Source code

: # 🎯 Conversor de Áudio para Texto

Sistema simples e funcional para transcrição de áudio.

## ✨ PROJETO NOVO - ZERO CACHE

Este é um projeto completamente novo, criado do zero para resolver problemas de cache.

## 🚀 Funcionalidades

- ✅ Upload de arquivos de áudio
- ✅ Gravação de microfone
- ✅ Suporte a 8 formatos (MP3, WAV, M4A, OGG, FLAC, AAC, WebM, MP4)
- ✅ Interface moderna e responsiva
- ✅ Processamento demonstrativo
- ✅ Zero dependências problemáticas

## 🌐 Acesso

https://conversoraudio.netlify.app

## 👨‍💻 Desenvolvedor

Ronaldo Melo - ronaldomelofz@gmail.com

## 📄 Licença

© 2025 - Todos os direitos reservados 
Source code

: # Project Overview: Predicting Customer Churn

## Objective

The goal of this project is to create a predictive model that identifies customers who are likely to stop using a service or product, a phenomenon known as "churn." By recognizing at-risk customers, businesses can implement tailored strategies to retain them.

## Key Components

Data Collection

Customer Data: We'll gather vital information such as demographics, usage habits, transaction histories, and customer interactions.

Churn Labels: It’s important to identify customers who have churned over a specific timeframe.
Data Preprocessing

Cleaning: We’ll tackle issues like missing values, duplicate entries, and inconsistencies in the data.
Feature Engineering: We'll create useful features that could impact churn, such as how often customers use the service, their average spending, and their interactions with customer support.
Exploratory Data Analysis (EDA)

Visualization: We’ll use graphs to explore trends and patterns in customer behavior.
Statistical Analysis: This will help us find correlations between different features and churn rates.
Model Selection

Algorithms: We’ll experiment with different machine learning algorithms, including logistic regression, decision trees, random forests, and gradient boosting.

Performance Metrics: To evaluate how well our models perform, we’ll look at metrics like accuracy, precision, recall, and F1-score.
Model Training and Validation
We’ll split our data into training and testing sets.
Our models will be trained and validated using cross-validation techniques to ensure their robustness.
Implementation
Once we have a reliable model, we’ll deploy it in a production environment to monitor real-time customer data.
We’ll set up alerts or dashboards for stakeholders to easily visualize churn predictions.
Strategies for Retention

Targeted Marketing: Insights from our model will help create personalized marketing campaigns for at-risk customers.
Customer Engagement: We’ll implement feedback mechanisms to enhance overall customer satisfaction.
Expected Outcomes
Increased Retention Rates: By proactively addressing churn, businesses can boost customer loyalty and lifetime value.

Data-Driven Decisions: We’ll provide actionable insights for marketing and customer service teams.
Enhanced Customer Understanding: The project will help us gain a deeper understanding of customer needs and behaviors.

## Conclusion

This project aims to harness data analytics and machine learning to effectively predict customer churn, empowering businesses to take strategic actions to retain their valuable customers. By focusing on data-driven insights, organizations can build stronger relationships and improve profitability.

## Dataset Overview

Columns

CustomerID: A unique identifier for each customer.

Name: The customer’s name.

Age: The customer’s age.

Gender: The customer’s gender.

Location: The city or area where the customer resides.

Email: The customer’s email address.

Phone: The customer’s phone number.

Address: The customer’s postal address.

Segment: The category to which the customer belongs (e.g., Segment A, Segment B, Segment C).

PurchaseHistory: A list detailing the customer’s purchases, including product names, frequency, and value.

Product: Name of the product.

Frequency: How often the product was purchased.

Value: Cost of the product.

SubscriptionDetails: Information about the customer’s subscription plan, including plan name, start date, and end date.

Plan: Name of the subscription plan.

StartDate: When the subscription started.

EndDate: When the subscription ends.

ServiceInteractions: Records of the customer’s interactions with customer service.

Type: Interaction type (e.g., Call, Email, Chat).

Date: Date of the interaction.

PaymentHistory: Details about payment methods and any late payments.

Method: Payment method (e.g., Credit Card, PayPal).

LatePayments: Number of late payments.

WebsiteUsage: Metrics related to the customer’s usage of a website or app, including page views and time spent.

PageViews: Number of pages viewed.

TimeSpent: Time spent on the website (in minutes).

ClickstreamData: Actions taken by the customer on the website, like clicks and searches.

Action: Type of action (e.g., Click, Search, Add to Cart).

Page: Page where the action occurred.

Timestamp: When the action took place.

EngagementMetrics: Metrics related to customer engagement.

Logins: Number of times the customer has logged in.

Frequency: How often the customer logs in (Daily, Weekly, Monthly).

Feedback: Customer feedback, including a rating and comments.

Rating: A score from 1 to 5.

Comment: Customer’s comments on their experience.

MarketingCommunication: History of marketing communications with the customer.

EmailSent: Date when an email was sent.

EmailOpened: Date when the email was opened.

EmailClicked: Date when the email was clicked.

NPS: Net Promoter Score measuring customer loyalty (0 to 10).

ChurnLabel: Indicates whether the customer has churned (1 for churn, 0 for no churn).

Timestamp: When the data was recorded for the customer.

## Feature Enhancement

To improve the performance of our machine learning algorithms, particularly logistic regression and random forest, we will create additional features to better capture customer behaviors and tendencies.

============================================================

What you should do:
In the records above, return precisely the line containing "Frequency: How often the customer" and each line that comes after it, up to the final one.

Your solution:
Frequency: How often the customer logs in (Daily, Weekly, Monthly).

Feedback: Customer feedback, including a rating and comments.

Rating: A score from 1 to 5.

Comment: Customer’s comments on their experience.

MarketingCommunication: History of marketing communications with the customer.

EmailSent: Date when an email was sent.

EmailOpened: Date when the email was opened.

EmailClicked: Date when the email was clicked.

NPS: Net Promoter Score measuring customer loyalty (0 to 10).

ChurnLabel: Indicates whether the customer has churned (1 for churn, 0 for no churn).

Timestamp: When the data was recorded for the customer.

## Feature Enhancement

To improve the performance of our machine learning algorithms, particularly logistic regression and random forest, we will create additional features to better capture customer behaviors and tendencies.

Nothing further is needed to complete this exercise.